* Data to use
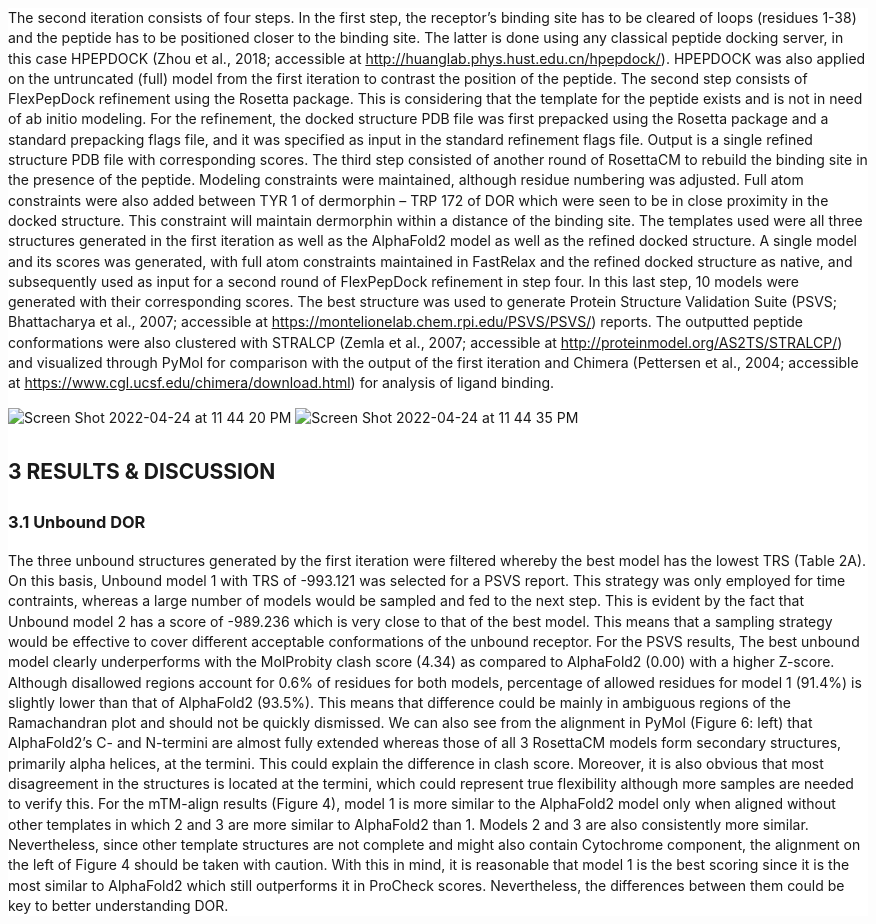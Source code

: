 The second iteration consists of four steps. In the first step, the receptor’s binding site has to be cleared of loops (residues 1-38) and the peptide has to be positioned closer to the binding site. The latter is done using any classical peptide docking server, in this case HPEPDOCK (Zhou et al., 2018; accessible at http://huanglab.phys.hust.edu.cn/hpepdock/). HPEPDOCK was also applied on the untruncated (full) model from the first iteration to contrast the position of the peptide. The second step consists of FlexPepDock refinement using the Rosetta package. This is considering that the template for the peptide exists and is not in need of ab initio modeling. For the refinement, the docked structure PDB file was first prepacked using the Rosetta package and a standard prepacking flags file, and it was specified as input in the standard refinement flags file. Output is a single refined structure PDB file with corresponding scores. The third step consisted of another round of RosettaCM to rebuild the binding site in the presence of the peptide. Modeling constraints were maintained, although residue numbering was adjusted. Full atom constraints were also added between  TYR 1 of dermorphin – TRP 172 of DOR which were seen to be in close proximity in the docked structure. This constraint will maintain dermorphin within a distance of the binding site. The templates used were all three structures generated in the first iteration as well as the AlphaFold2 model as well as the refined docked structure. A single model and its scores was generated, with full atom constraints maintained in FastRelax and the refined docked structure as native, and subsequently used as input for a second round of FlexPepDock refinement in step four. In this last step, 10 models were generated with their corresponding scores. The best structure was used to generate Protein Structure Validation Suite (PSVS; Bhattacharya et al., 2007; accessible at https://montelionelab.chem.rpi.edu/PSVS/PSVS/) reports. The outputted peptide conformations were also clustered with STRALCP (Zemla et al., 2007; accessible at http://proteinmodel.org/AS2TS/STRALCP/) and visualized through PyMol for comparison with the output of the first iteration and Chimera (Pettersen et al., 2004; accessible at https://www.cgl.ucsf.edu/chimera/download.html) for analysis of ligand binding.

<img width="388" alt="Screen Shot 2022-04-24 at 11 44 20 PM" src="https://user-images.githubusercontent.com/66255821/164995859-8f09ff0b-7453-47af-9466-62b8cb185e7f.png">
<img width="464" alt="Screen Shot 2022-04-24 at 11 44 35 PM" src="https://user-images.githubusercontent.com/66255821/164995866-b7444103-585e-4bae-99c7-2d761e50e09a.png">

## 3	RESULTS & DISCUSSION
### 3.1	Unbound DOR
The three unbound structures generated by the first iteration were filtered whereby the best model has the lowest TRS (Table 2A). On this basis, Unbound model 1 with TRS of -993.121 was selected for a PSVS report. This strategy was only employed for time contraints, whereas a large number of models would be sampled and fed to the next step. This is evident by the fact that Unbound model 2 has a score of -989.236 which is very close to that of the best model. This means that a sampling strategy would be effective to cover different acceptable conformations of the unbound receptor. For the PSVS results, The best unbound model clearly underperforms with the MolProbity clash score (4.34)  as compared to AlphaFold2 (0.00) with a higher Z-score. Although disallowed regions account for 0.6% of residues for both models, percentage of allowed residues for model 1 (91.4%) is slightly lower than that of AlphaFold2 (93.5%). This means that difference could be mainly in ambiguous regions of the Ramachandran plot and should not be quickly dismissed. We can also see from the alignment in PyMol (Figure 6: left) that AlphaFold2’s C- and N-termini are almost fully extended whereas those of all 3 RosettaCM models form secondary structures, primarily alpha helices, at the termini. This could explain the difference in clash score. Moreover, it is also obvious that most disagreement in the structures is located at the termini, which could represent true flexibility although more samples are needed to verify this. For the mTM-align results (Figure 4), model 1 is more similar to the AlphaFold2 model only when aligned without other templates in which 2 and 3 are more similar to AlphaFold2 than 1. Models 2 and 3 are also consistently more similar. Nevertheless, since other template structures are not complete and might also contain Cytochrome component, the alignment on the left of Figure 4 should be taken with caution. With this in mind, it is reasonable that model 1 is the best scoring since it is the most similar to AlphaFold2 which still outperforms it in ProCheck scores. Nevertheless, the differences between them could be key to better understanding DOR.

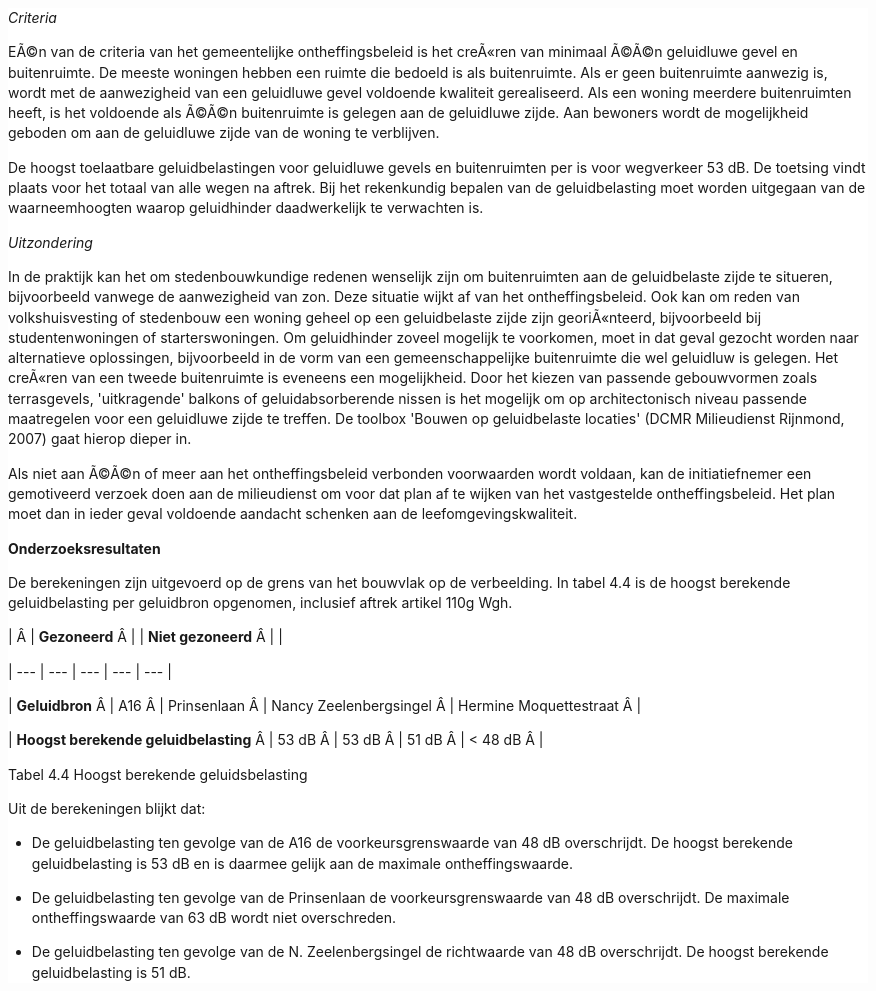 *Criteria*

EÃ©n van de criteria van het gemeentelijke ontheffingsbeleid is het creÃ«ren van minimaal Ã©Ã©n geluidluwe gevel en buitenruimte. De meeste woningen hebben een ruimte die bedoeld is als buitenruimte. Als er geen buitenruimte aanwezig is, wordt met de aanwezigheid van een geluidluwe gevel voldoende kwaliteit gerealiseerd. Als een woning meerdere buitenruimten heeft, is het voldoende als Ã©Ã©n buitenruimte is gelegen aan de geluidluwe zijde. Aan bewoners wordt de mogelijkheid geboden om aan de geluidluwe zijde van de woning te verblijven.

De hoogst toelaatbare geluidbelastingen voor geluidluwe gevels en buitenruimten per is voor wegverkeer 53 dB. De toetsing vindt plaats voor het totaal van alle wegen na aftrek. Bij het rekenkundig bepalen van de geluidbelasting moet worden uitgegaan van de waarneemhoogten waarop geluidhinder daadwerkelijk te verwachten is.

*Uitzondering*

In de praktijk kan het om stedenbouwkundige redenen wenselijk zijn om buitenruimten aan de geluidbelaste zijde te situeren, bijvoorbeeld vanwege de aanwezigheid van zon. Deze situatie wijkt af van het ontheffingsbeleid. Ook kan om reden van volkshuisvesting of stedenbouw een woning geheel op een geluidbelaste zijde zijn georiÃ«nteerd, bijvoorbeeld bij studentenwoningen of starterswoningen. Om geluidhinder zoveel mogelijk te voorkomen, moet in dat geval gezocht worden naar alternatieve oplossingen, bijvoorbeeld in de vorm van een gemeenschappelijke buitenruimte die wel geluidluw is gelegen. Het creÃ«ren van een tweede buitenruimte is eveneens een mogelijkheid. Door het kiezen van passende gebouwvormen zoals terrasgevels, 'uitkragende' balkons of geluidabsorberende nissen is het mogelijk om op architectonisch niveau passende maatregelen voor een geluidluwe zijde te treffen. De toolbox 'Bouwen op geluidbelaste locaties' (DCMR Milieudienst Rijnmond, 2007\) gaat hierop dieper in.

Als niet aan Ã©Ã©n of meer aan het ontheffingsbeleid verbonden voorwaarden wordt voldaan, kan de initiatiefnemer een gemotiveerd verzoek doen aan de milieudienst om voor dat plan af te wijken van het vastgestelde ontheffingsbeleid. Het plan moet dan in ieder geval voldoende aandacht schenken aan de leefomgevingskwaliteit.

**Onderzoeksresultaten**

De berekeningen zijn uitgevoerd op de grens van het bouwvlak op de verbeelding. In tabel 4\.4 is de hoogst berekende geluidbelasting per geluidbron opgenomen, inclusief aftrek artikel 110g Wgh.

| Â | **Gezoneerd**   Â | | **Niet gezoneerd**   Â | |

| --- | --- | --- | --- | --- |

| **Geluidbron**   Â | A16   Â | Prinsenlaan   Â | Nancy Zeelenbergsingel   Â | Hermine Moquettestraat   Â |

| **Hoogst berekende geluidbelasting**   Â | 53 dB   Â | 53 dB   Â | 51 dB   Â | \< 48 dB   Â |

Tabel 4\.4 Hoogst berekende geluidsbelasting

Uit de berekeningen blijkt dat:

* De geluidbelasting ten gevolge van de A16 de voorkeursgrenswaarde van 48 dB overschrijdt. De hoogst berekende geluidbelasting is 53 dB en is daarmee gelijk aan de maximale ontheffingswaarde.

* De geluidbelasting ten gevolge van de Prinsenlaan de voorkeursgrenswaarde van 48 dB overschrijdt. De maximale ontheffingswaarde van 63 dB wordt niet overschreden.

* De geluidbelasting ten gevolge van de N. Zeelenbergsingel de richtwaarde van 48 dB overschrijdt. De hoogst berekende geluidbelasting is 51 dB.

* Exercise objective
The records above need to be printed in full and exactly, without any of the pictures.

* Answer to this exercise
Source code

: The second iteration consists of four steps. In the first step, the receptor’s binding site has to be cleared of loops (residues 1-38) and the peptide has to be positioned closer to the binding site. The latter is done using any classical peptide docking server, in this case HPEPDOCK (Zhou et al., 2018; accessible at http://huanglab.phys.hust.edu.cn/hpepdock/). HPEPDOCK was also applied on the untruncated (full) model from the first iteration to contrast the position of the peptide. The second step consists of FlexPepDock refinement using the Rosetta package. This is considering that the template for the peptide exists and is not in need of ab initio modeling. For the refinement, the docked structure PDB file was first prepacked using the Rosetta package and a standard prepacking flags file, and it was specified as input in the standard refinement flags file. Output is a single refined structure PDB file with corresponding scores. The third step consisted of another round of RosettaCM to rebuild the binding site in the presence of the peptide. Modeling constraints were maintained, although residue numbering was adjusted. Full atom constraints were also added between  TYR 1 of dermorphin – TRP 172 of DOR which were seen to be in close proximity in the docked structure. This constraint will maintain dermorphin within a distance of the binding site. The templates used were all three structures generated in the first iteration as well as the AlphaFold2 model as well as the refined docked structure. A single model and its scores was generated, with full atom constraints maintained in FastRelax and the refined docked structure as native, and subsequently used as input for a second round of FlexPepDock refinement in step four. In this last step, 10 models were generated with their corresponding scores. The best structure was used to generate Protein Structure Validation Suite (PSVS; Bhattacharya et al., 2007; accessible at https://montelionelab.chem.rpi.edu/PSVS/PSVS/) reports. The outputted peptide conformations were also clustered with STRALCP (Zemla et al., 2007; accessible at http://proteinmodel.org/AS2TS/STRALCP/) and visualized through PyMol for comparison with the output of the first iteration and Chimera (Pettersen et al., 2004; accessible at https://www.cgl.ucsf.edu/chimera/download.html) for analysis of ligand binding.

<img width="388" alt="Screen Shot 2022-04-24 at 11 44 20 PM" src="https://user-images.githubusercontent.com/66255821/164995859-8f09ff0b-7453-47af-9466-62b8cb185e7f.png">
<img width="464" alt="Screen Shot 2022-04-24 at 11 44 35 PM" src="https://user-images.githubusercontent.com/66255821/164995866-b7444103-585e-4bae-99c7-2d761e50e09a.png">

## 3	RESULTS & DISCUSSION
### 3.1	Unbound DOR
The three unbound structures generated by the first iteration were filtered whereby the best model has the lowest TRS (Table 2A). On this basis, Unbound model 1 with TRS of -993.121 was selected for a PSVS report. This strategy was only employed for time contraints, whereas a large number of models would be sampled and fed to the next step. This is evident by the fact that Unbound model 2 has a score of -989.236 which is very close to that of the best model. This means that a sampling strategy would be effective to cover different acceptable conformations of the unbound receptor. For the PSVS results, The best unbound model clearly underperforms with the MolProbity clash score (4.34)  as compared to AlphaFold2 (0.00) with a higher Z-score. Although disallowed regions account for 0.6% of residues for both models, percentage of allowed residues for model 1 (91.4%) is slightly lower than that of AlphaFold2 (93.5%). This means that difference could be mainly in ambiguous regions of the Ramachandran plot and should not be quickly dismissed. We can also see from the alignment in PyMol (Figure 6: left) that AlphaFold2’s C- and N-termini are almost fully extended whereas those of all 3 RosettaCM models form secondary structures, primarily alpha helices, at the termini. This could explain the difference in clash score. Moreover, it is also obvious that most disagreement in the structures is located at the termini, which could represent true flexibility although more samples are needed to verify this. For the mTM-align results (Figure 4), model 1 is more similar to the AlphaFold2 model only when aligned without other templates in which 2 and 3 are more similar to AlphaFold2 than 1. Models 2 and 3 are also consistently more similar. Nevertheless, since other template structures are not complete and might also contain Cytochrome component, the alignment on the left of Figure 4 should be taken with caution. With this in mind, it is reasonable that model 1 is the best scoring since it is the most similar to AlphaFold2 which still outperforms it in ProCheck scores. Nevertheless, the differences between them could be key to better understanding DOR.

 *Criteria*

EÃ©n van de criteria van het gemeentelijke ontheffingsbeleid is het creÃ«ren van minimaal Ã©Ã©n geluidluwe gevel en buitenruimte. De meeste woningen hebben een ruimte die bedoeld is als buitenruimte. Als er geen buitenruimte aanwezig is, wordt met de aanwezigheid van een geluidluwe gevel voldoende kwaliteit gerealiseerd. Als een woning meerdere buitenruimten heeft, is het voldoende als Ã©Ã©n buitenruimte is gelegen aan de geluidluwe zijde. Aan bewoners wordt de mogelijkheid geboden om aan de geluidluwe zijde van de woning te verblijven.

De hoogst toelaatbare geluidbelastingen voor geluidluwe gevels en buitenruimten per is voor wegverkeer 53 dB. De toetsing vindt plaats voor het totaal van alle wegen na aftrek. Bij het rekenkundig bepalen van de geluidbelasting moet worden uitgegaan van de waarneemhoogten waarop geluidhinder daadwerkelijk te verwachten is.

*Uitzondering*

In de praktijk kan het om stedenbouwkundige redenen wenselijk zijn om buitenruimten aan de geluidbelaste zijde te situeren, bijvoorbeeld vanwege de aanwezigheid van zon. Deze situatie wijkt af van het ontheffingsbeleid. Ook kan om reden van volkshuisvesting of stedenbouw een woning geheel op een geluidbelaste zijde zijn georiÃ«nteerd, bijvoorbeeld bij studentenwoningen of starterswoningen. Om geluidhinder zoveel mogelijk te voorkomen, moet in dat geval gezocht worden naar alternatieve oplossingen, bijvoorbeeld in de vorm van een gemeenschappelijke buitenruimte die wel geluidluw is gelegen. Het creÃ«ren van een tweede buitenruimte is eveneens een mogelijkheid. Door het kiezen van passende gebouwvormen zoals terrasgevels, 'uitkragende' balkons of geluidabsorberende nissen is het mogelijk om op architectonisch niveau passende maatregelen voor een geluidluwe zijde te treffen. De toolbox 'Bouwen op geluidbelaste locaties' (DCMR Milieudienst Rijnmond, 2007\) gaat hierop dieper in.

Als niet aan Ã©Ã©n of meer aan het ontheffingsbeleid verbonden voorwaarden wordt voldaan, kan de initiatiefnemer een gemotiveerd verzoek doen aan de milieudienst om voor dat plan af te wijken van het vastgestelde ontheffingsbeleid. Het plan moet dan in ieder geval voldoende aandacht schenken aan de leefomgevingskwaliteit.

**Onderzoeksresultaten**

De berekeningen zijn uitgevoerd op de grens van het bouwvlak op de verbeelding. In tabel 4\.4 is de hoogst berekende geluidbelasting per geluidbron opgenomen, inclusief aftrek artikel 110g Wgh.

| Â | **Gezoneerd**   Â | | **Niet gezoneerd**   Â | |

| --- | --- | --- | --- | --- |

| **Geluidbron**   Â | A16   Â | Prinsenlaan   Â | Nancy Zeelenbergsingel   Â | Hermine Moquettestraat   Â |

| **Hoogst berekende geluidbelasting**   Â | 53 dB   Â | 53 dB   Â | 51 dB   Â | \< 48 dB   Â |

Tabel 4\.4 Hoogst berekende geluidsbelasting

Uit de berekeningen blijkt dat:

* De geluidbelasting ten gevolge van de A16 de voorkeursgrenswaarde van 48 dB overschrijdt. De hoogst berekende geluidbelasting is 53 dB en is daarmee gelijk aan de maximale ontheffingswaarde.

* De geluidbelasting ten gevolge van de Prinsenlaan de voorkeursgrenswaarde van 48 dB overschrijdt. De maximale ontheffingswaarde van 63 dB wordt niet overschreden.

* De geluidbelasting ten gevolge van de N. Zeelenbergsingel de richtwaarde van 48 dB overschrijdt. De hoogst berekende geluidbelasting is 51 dB.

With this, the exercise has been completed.